5 Steps to Invest in a Successful Crypto Startup
An emerging crypto market is full of risky opportunities. If you invest in the right crypto startup, your seed funds may fly to the moon. However, it takes a thorough framework to understand if a project has the potential to grow.
We recommend going through these 5 steps to becoming a successful crypto investor:
- Pick the right team
- Analyze the project roadmap
- Analyze capital deployment
- Provide access to resources
- Track the growth progress
How to Pick the Right Team for Crypto Startup
Check out the Candidates’ Experience
The Crypto startup structure starts off with the founders who take on executive roles:
- CEO – Chief Executive Officer
- COO – Chief Operational Officer
- CTO – Chief Technical Officer
- CMO – Chief Marketing Officer
- CBDO – Chief Business Development Officer
Check the founders’ backgrounds and experience to understand if they are fit for their executive roles.

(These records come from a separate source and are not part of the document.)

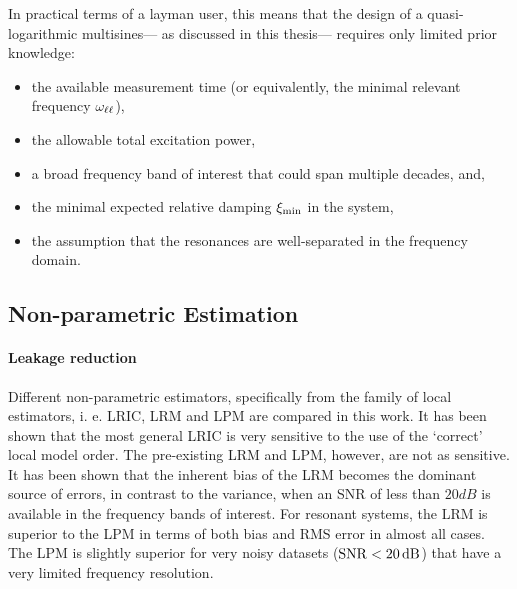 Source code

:   In practical terms of a layman user, this means that the design of a quasi-logarithmic multisines--- as discussed in this thesis--- requires only limited prior knowledge:
  \begin{itemize}
    \item the available measurement time (or equivalently, the minimal relevant frequency $\omegaLinLog$),
    \item the allowable total excitation power,
    \item a broad frequency band of interest that could span multiple decades, and,\
    \item the minimal expected relative damping $\damping[\min]$ in the system,
    \item the assumption that the resonances are well-separated in the frequency domain.
  \end{itemize}

  \subsection{Non-parametric Estimation}
  
  \paragraph{Leakage reduction}
  Different non-parametric estimators, specifically from the family of local estimators, i. e. \gls{LRIC}, \gls{LRM} and \gls{LPM} are compared in this work.
  It has been shown that the most general \gls{LRIC} is very sensitive to the use of the `correct' local model order.
  The pre-existing \gls{LRM} and \gls{LPM}, however, are not as sensitive.
  It has been shown that the inherent bias of the \gls{LRM} becomes the dominant source of errors, in contrast to the variance, when an \gls{SNR} of less than $20\unit{dB}$ is available in the frequency bands of interest.
  For resonant systems, the \gls{LRM} is superior to the \gls{LPM} in terms of both bias and \gls{RMS} error in almost all cases.
  The \gls{LPM} is slightly superior for very noisy datasets ($\SNR < 20 \unit{dB}$) that have a very limited frequency resolution.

Below, you can check the prerequisites for a successful role/experience fit.
CEO or COO
CEO is responsible for facilitating processes between all C-level members. This person has to be a business version of a jack of all trades. They are knowledgeable about operations, technology, and marketing. You’d need a person who has worked in different roles or one role but has interacted with other roles a lot.
For example:
- a marketer who has assigned technical tasks to developers
- a developer who has interviewed software users
- a manager who has built processes for marketers or developers
COO is responsible for optimizing company workflows. It has to be a person with a management or automation background. They are knowledgeable about management methodologies, goal achievement flows, and know which one to apply to the team. They also know software tools for performing and tracking tasks.
For example:
- a manager who has built processes for marketers or developers
- a marketer who has automated software and documented the flows for people
- a developer who has designed task flows in project management software
CEO can also take on COO’s responsibilities. Although having a dedicated executive for operations helps an encumbered CEO.
CTO
CTO is responsible for setting the software stack for the company. In a product startup, they take on the role of a director who leads development sprints. This person must have an experience in the back-end, front-end, and DevOps development. If it’s a web3 startup, the CTO must know how to build smart contracts in different blockchains. They should also be good managers who are good at planning and time management.
For example:
- a full stack developer who has coded front-end, back-end, DevOps
- a project manager with a prior developer experience
CMO or CBDO
Both titles are responsible for turning a startup into a scaleup. They must know how to reach a product/market fit (PMF), create a marketing strategy, and execute lead generation campaigns. Both positions focus on company growth.
Whether it’s marketing- or sales-led growth, it depends on the business model of a startup. For the freemium model, you’d need marketers to generate a lot of data. To quickly reach a PMF, you’d need sales who interview the first users.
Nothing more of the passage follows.